The recognition that we are all “tainted” by a political viewpoint makes it possible to open up a discourse within the medical profession that can develop insight among its members. Progressing in this direction will make it possible for the medical profession to protect human rights. By contrast, a lack of openness will result in a perversion of the power of medical professionals, and will necessarily lead to ongoing human rights violations.

  1. Hamisa Muhana, half-blind, stabbed a Border Police officer, who shot her in the right leg. She was sentenced to 10 years in prison. The prison spokesperson responded to our letters after lengthy delays, describing Muhana’s conditions in such general terms that the responses were useless. Muhana was released from prison in 1997, following the Oslo Agreements, some three years before her time was up.
  2. Hava Keller was a volunteer with the organization Women for Women Prisoners.
  3. Administrative detention does not require that any charge be made against the prisoner.

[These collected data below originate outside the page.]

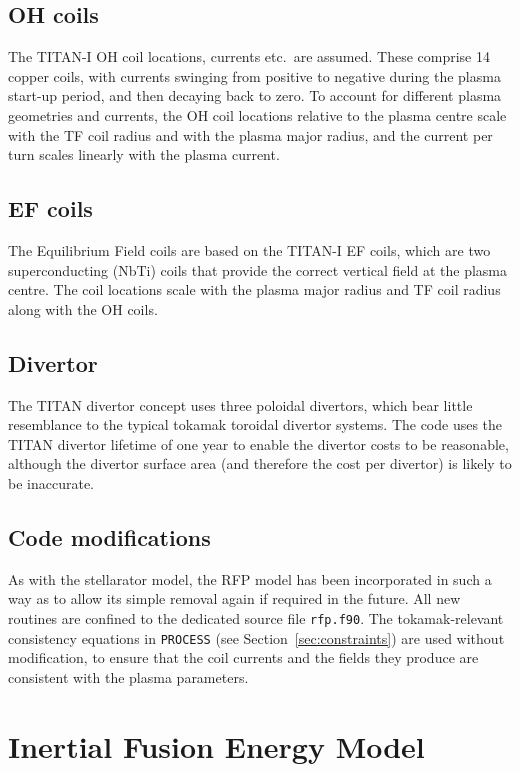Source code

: \documentclass[11pt,a4paper]{report}
\newcommand{\process}{\mbox{\texttt{PROCESS}}}
\begin{document}
\subsection{OH coils}

The TITAN-I OH coil locations, currents etc.\ are assumed. These comprise 14
copper coils, with currents swinging from positive to negative during the
plasma start-up period, and then decaying back to zero. To account for
different plasma geometries and currents, the OH coil locations relative to
the plasma centre scale with the TF coil radius and with the plasma major
radius, and the current per turn scales linearly with the plasma current.

\subsection{EF coils}

The Equilibrium Field coils are based on the TITAN-I EF coils, which are two
superconducting (NbTi) coils that provide the correct vertical field at the
plasma centre. The coil locations scale with the plasma major radius and TF
coil radius along with the OH coils.

\subsection{Divertor}

The TITAN divertor concept uses three poloidal divertors, which bear little
resemblance to the typical tokamak toroidal divertor systems. The code uses
the TITAN divertor lifetime of one year to enable the divertor costs to be
reasonable, although the divertor surface area (and therefore the cost per
divertor) is likely to be inaccurate.

\subsection{Code modifications}

As with the stellarator model, the RFP model has been incorporated in such a
way as to allow its simple removal again if required in the future. All new
routines are confined to the dedicated source file \texttt{rfp.f90}. The
tokamak-relevant consistency equations in \process\/ (see
Section~\ref{sec:constraints}) are used without modification, to ensure that
the coil currents and the fields they produce are consistent with the plasma
parameters.

\section{Inertial Fusion Energy Model}
\label{sec:ife}
\end{document}
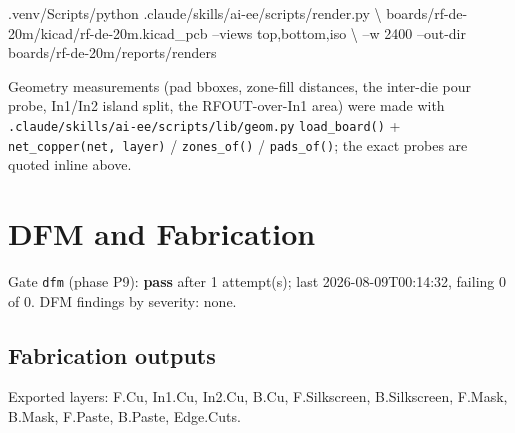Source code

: \documentclass[11pt,a4paper]{article}
\begin{document}
.venv/Scripts/python .claude/skills/ai-ee/scripts/render.py \textbackslash{} boards/rf-de-20m/kicad/rf-de-20m.kicad\_pcb --views top,bottom,iso \textbackslash{} --w 2400 --out-dir boards/rf-de-20m/reports/renders

Geometry measurements (pad bboxes, zone-fill distances, the inter-die pour probe, In1/In2 island split, the RFOUT-over-In1 area) were made with \texttt{.claude/skills/ai-ee/scripts/lib/geom.py} \texttt{load\_board()} + \texttt{net\_copper(net, layer)} / \texttt{zones\_of()} / \texttt{pads\_of()}; the exact probes are quoted inline above.

\section{DFM and Fabrication}
Gate \texttt{dfm} (phase P9): \textbf{pass} after 1 attempt(s); last 2026-08-09T00:14:32, failing 0 of 0.
DFM findings by severity: none.
\subsection*{Fabrication outputs}
Exported layers: F.Cu, In1.Cu, In2.Cu, B.Cu, F.Silkscreen, B.Silkscreen, F.Mask, B.Mask, F.Paste, B.Paste, Edge.Cuts.
\end{document}
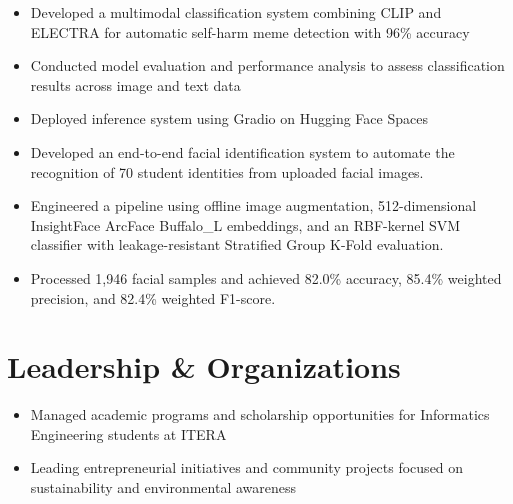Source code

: \begin{itemize}
  \item Developed a multimodal classification system combining CLIP and ELECTRA for automatic self-harm meme detection with 96\% accuracy
  \item Conducted model evaluation and performance analysis to assess classification results across image and text data
  \item Deployed inference system using Gradio on Hugging Face Spaces
\end{itemize}

\begin{itemize}
  \item Developed an end-to-end facial identification system to automate the recognition of 70 student identities from uploaded facial images.
  \item Engineered a pipeline using offline image augmentation, 512-dimensional InsightFace ArcFace Buffalo\_L embeddings, and an RBF-kernel SVM classifier with leakage-resistant Stratified Group K-Fold evaluation.
  \item Processed 1,946 facial samples and achieved 82.0\% accuracy, 85.4\% weighted precision, and 82.4\% weighted F1-score.
\end{itemize}

\section*{Leadership \& Organizations}
\begin{itemize}
  \item Managed academic programs and scholarship opportunities for Informatics Engineering students at ITERA
\end{itemize}

\begin{itemize}
  \item Leading entrepreneurial initiatives and community projects focused on sustainability and environmental awareness
\end{itemize}

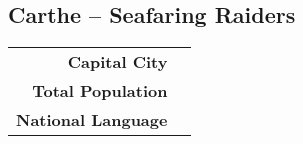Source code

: \subsection{Carthe -- Seafaring Raiders}
\begin{tabular}{r | l}
    \textbf{Capital City} & \\
    \textbf{Total Population} & \\
    \textbf{National Language}
\end{tabular}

  4. Coffin or closet is a narrow cell, 90×90 cm., also used as refrigerator by cooling it to freezing temperature by cool air. The banana tie is used in two forms/methods: the legs of the tortured person are tied to the legs of a stool and his hands to the other stool's legs, his body is bent backward. The body is arched in a banana form. The second form is tying the torture's hands to his feet creating an arch banana like shape. The "al-shabach" tie is used often as preparation for interrogation. The detainee's hands are tied behind and over the head. The bound hands are also tied to bars or pipes embedded in the wall. The hands are usually fixed so high that the tortured person finds it very difficult to stand on his legs, which are also bound. Usually the tortured person is blindfolded or hooded. "al-shabach" lasts for 6-9 hours between interrogation or during the night. In many cases the “al-shabach” is used as a preparation period before investigation. The prisoner will be tied like this for 2-5 days. Other methods of torture are: gambaz – sitting in a frog like position, hands tied behind the back. It is painful and harmful to knees and feet. Might cause rectal bleeding. Tightening handcuff – painful and harmful to hands or legs. Might stop blood flow, swelling of limb and harm to the nerves. Shaking – rapid enforced movements of head and shoulders. Might cause brain hemorrhage including death. Strangling by pressure to throat. Sensory deprivation by hooding with a heavy stinking sack on head and neck for many hours. The same effect is obtained when the tortured person is hold in the coffin/closet for long hours. Loud music for long periods of time. Sleep deprivation. Food and water deprivation.
  5. The Public Committee Against Torture in Israel and Physicians for Human Rights – Israel, Doctoring the Evidence, Abandoning the Victim, October 2011: http://www.phr.org.il/uploaded/Doctoring%20the%20Evidence%20Abandoning%20the%20Victim_November2011.pdf .
  6. Stephen Mitchell, Influence and Autonomy in Psychoanalysis, 1997, London: Hillsdale, pp. 183.